_TASK DIRECTIONS_
Count the lines containing "between" in the entries underneath, and state that count without anything else.

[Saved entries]
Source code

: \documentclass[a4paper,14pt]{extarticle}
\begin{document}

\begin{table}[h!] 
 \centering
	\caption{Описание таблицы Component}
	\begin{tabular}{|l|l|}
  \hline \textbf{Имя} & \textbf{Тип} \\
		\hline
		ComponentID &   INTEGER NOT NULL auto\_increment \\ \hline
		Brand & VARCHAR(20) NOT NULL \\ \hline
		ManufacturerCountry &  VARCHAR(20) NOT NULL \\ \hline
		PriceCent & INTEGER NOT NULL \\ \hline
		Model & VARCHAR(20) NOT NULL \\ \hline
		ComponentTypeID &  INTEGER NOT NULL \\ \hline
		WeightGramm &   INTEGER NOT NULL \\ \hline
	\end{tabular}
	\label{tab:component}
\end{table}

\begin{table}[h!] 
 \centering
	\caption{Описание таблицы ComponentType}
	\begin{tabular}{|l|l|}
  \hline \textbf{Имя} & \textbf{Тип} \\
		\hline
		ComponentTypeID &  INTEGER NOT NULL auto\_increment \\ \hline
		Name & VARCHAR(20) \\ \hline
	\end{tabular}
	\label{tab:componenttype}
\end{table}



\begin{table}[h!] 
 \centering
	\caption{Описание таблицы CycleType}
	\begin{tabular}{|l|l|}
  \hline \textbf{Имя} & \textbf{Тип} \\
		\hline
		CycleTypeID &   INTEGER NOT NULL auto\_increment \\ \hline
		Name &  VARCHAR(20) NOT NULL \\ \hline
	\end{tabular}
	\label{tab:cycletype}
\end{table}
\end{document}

* * *

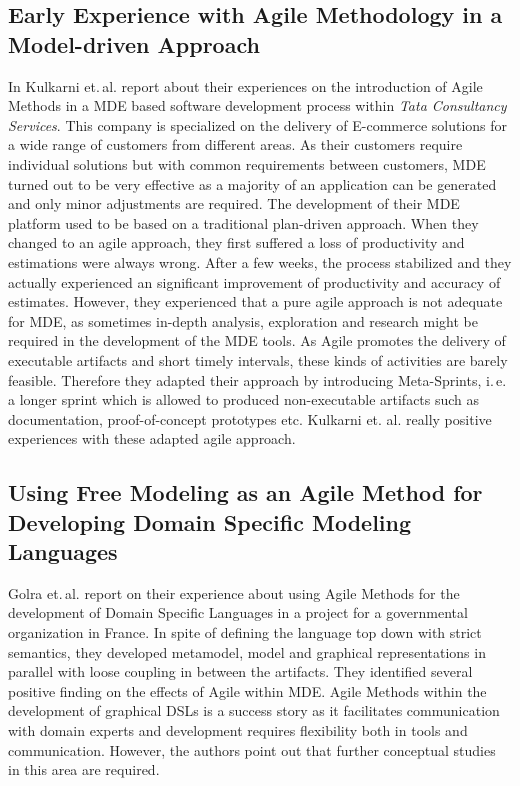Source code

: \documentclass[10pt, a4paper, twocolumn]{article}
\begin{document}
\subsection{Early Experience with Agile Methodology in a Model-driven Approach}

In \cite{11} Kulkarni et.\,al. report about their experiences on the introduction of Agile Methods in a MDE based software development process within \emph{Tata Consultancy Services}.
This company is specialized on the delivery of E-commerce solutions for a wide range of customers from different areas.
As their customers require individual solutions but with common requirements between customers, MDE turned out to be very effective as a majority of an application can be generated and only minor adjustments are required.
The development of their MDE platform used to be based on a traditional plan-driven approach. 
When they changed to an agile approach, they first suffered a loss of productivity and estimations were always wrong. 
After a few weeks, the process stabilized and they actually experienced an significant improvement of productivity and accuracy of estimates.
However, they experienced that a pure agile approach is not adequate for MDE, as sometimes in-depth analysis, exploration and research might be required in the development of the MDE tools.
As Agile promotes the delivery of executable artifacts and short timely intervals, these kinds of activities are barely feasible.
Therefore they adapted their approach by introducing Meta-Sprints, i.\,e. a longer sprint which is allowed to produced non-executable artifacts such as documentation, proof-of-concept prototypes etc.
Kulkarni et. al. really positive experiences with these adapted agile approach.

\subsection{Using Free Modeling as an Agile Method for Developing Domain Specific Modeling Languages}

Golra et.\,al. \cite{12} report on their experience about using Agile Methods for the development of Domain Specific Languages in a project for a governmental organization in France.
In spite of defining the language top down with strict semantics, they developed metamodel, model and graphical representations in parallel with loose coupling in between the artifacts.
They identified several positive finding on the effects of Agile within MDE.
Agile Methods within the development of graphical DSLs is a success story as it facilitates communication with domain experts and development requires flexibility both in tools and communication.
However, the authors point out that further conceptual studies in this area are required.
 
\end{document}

_OUTPUT OF THE EXERCISE_
2